TASK TO CARRY OUT — What is needed is each line of the data below that holds the string "Management".

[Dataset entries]

↓↓↓

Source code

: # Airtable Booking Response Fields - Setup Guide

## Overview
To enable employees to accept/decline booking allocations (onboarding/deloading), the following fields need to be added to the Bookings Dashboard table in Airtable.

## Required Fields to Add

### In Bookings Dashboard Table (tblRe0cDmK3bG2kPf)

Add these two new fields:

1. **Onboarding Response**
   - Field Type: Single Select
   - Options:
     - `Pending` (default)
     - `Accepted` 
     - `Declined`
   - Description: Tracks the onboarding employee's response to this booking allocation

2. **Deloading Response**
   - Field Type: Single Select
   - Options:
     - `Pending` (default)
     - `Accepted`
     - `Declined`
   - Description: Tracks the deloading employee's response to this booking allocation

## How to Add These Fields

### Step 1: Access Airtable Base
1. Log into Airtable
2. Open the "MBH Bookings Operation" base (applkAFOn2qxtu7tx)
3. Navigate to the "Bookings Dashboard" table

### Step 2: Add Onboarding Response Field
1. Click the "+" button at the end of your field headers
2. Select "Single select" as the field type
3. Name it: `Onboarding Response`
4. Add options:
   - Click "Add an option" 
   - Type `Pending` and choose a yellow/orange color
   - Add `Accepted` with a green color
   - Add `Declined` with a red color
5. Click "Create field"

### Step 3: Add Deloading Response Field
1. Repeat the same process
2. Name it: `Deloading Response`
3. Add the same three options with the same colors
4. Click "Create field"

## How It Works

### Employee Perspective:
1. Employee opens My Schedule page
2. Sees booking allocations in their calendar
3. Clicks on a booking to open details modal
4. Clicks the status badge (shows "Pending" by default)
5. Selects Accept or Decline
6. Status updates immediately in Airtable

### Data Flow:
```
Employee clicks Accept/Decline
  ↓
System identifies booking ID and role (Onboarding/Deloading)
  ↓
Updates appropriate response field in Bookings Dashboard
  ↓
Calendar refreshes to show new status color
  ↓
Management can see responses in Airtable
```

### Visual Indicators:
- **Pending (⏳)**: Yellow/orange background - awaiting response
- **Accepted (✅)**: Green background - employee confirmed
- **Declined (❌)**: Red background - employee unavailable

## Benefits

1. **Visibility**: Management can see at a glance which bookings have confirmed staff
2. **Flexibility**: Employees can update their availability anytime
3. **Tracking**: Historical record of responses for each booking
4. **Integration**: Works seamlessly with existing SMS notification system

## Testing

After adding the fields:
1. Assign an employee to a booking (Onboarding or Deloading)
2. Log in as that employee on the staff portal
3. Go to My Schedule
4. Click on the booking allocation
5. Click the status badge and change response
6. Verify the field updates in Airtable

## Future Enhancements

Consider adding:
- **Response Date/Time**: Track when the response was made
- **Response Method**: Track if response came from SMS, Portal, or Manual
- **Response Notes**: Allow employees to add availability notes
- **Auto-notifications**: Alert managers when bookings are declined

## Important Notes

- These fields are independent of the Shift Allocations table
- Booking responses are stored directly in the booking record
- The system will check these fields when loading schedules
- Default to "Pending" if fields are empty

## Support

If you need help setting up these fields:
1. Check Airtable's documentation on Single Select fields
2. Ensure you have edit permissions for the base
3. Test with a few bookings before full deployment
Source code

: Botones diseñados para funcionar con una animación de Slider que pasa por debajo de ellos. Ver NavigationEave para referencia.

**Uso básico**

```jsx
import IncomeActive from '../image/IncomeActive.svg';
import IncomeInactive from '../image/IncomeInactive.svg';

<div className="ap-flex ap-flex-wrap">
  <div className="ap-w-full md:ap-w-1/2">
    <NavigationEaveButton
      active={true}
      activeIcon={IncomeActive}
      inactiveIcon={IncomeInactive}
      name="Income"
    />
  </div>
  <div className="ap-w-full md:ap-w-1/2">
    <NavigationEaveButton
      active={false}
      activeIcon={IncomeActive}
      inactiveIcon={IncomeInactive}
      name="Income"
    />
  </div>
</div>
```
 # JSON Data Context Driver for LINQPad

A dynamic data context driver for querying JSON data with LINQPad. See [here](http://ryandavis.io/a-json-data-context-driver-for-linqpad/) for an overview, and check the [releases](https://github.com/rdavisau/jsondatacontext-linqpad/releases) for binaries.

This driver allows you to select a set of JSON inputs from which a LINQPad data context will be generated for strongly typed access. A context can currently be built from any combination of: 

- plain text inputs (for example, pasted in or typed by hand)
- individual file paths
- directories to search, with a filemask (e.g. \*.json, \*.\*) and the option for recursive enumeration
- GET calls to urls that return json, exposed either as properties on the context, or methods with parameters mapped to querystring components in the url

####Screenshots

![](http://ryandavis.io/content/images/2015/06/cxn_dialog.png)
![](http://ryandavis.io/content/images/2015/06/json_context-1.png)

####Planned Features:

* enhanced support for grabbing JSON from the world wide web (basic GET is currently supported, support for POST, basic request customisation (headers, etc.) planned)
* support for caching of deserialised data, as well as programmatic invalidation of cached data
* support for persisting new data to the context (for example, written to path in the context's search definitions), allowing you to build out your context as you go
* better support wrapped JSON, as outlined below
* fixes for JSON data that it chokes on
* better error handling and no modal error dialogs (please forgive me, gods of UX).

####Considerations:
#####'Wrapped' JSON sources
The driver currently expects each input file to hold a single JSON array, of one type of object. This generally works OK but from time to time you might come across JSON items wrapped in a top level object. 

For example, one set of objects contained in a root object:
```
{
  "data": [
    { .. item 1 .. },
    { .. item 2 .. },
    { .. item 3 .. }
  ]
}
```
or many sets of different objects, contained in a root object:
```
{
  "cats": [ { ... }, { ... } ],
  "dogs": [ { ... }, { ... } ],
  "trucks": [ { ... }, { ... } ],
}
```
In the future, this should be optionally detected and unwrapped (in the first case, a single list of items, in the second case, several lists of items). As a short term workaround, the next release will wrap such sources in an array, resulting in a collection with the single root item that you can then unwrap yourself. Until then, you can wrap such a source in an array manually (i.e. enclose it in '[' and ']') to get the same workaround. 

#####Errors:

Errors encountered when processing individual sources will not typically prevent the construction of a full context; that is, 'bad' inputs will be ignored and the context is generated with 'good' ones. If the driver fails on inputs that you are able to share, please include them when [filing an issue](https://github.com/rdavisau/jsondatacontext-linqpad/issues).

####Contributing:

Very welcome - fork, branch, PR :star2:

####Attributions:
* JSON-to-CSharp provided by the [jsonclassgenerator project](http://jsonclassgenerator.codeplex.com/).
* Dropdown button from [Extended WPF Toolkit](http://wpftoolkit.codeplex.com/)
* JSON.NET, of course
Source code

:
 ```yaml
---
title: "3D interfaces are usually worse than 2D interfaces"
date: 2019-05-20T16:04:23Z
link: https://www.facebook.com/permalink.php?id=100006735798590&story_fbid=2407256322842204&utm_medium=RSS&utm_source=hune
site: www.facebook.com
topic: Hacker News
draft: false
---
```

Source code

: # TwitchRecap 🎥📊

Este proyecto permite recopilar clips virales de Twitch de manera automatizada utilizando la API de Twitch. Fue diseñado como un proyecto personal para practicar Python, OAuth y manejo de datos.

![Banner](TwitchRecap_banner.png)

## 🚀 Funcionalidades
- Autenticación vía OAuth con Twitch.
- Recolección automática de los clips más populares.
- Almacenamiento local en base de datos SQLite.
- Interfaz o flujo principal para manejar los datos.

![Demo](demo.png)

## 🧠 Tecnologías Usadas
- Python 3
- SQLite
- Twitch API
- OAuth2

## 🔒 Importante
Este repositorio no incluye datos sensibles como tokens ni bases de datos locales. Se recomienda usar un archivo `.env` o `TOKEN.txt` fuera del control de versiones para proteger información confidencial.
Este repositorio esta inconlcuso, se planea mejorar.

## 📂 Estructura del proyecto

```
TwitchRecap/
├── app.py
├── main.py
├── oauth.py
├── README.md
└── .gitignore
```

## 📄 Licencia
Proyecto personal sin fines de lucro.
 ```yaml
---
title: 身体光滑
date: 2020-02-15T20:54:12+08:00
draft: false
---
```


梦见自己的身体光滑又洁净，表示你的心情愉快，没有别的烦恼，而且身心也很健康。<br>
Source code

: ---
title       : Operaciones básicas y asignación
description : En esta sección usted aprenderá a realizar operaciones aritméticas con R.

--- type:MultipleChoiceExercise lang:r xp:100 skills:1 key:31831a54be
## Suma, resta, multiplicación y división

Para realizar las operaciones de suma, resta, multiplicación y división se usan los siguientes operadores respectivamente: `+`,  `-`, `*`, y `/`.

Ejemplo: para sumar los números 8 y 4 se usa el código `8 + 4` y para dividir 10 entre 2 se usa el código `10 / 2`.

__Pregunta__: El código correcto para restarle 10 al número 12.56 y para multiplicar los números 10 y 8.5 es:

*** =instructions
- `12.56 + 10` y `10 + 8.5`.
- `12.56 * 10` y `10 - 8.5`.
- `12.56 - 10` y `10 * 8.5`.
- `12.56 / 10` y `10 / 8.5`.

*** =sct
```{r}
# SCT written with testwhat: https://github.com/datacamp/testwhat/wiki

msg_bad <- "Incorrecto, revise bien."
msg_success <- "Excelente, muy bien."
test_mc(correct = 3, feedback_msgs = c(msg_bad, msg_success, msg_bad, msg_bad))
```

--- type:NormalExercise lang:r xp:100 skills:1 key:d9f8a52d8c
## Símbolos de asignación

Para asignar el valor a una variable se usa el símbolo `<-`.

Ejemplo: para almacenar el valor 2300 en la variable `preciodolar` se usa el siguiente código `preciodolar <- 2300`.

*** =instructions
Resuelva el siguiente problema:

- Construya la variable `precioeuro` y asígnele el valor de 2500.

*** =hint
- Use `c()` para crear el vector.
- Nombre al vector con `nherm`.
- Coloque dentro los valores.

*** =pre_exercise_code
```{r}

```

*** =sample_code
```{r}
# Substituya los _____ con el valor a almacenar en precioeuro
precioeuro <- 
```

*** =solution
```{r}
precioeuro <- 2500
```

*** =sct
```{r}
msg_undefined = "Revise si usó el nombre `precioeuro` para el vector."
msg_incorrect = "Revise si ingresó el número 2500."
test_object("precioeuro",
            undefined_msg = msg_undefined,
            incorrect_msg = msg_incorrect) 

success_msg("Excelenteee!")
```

↑↑↑

THE COMPLETED TASK —
Management can see responses in Airtable
1. **Visibility**: Management can see at a glance which bookings have confirmed staff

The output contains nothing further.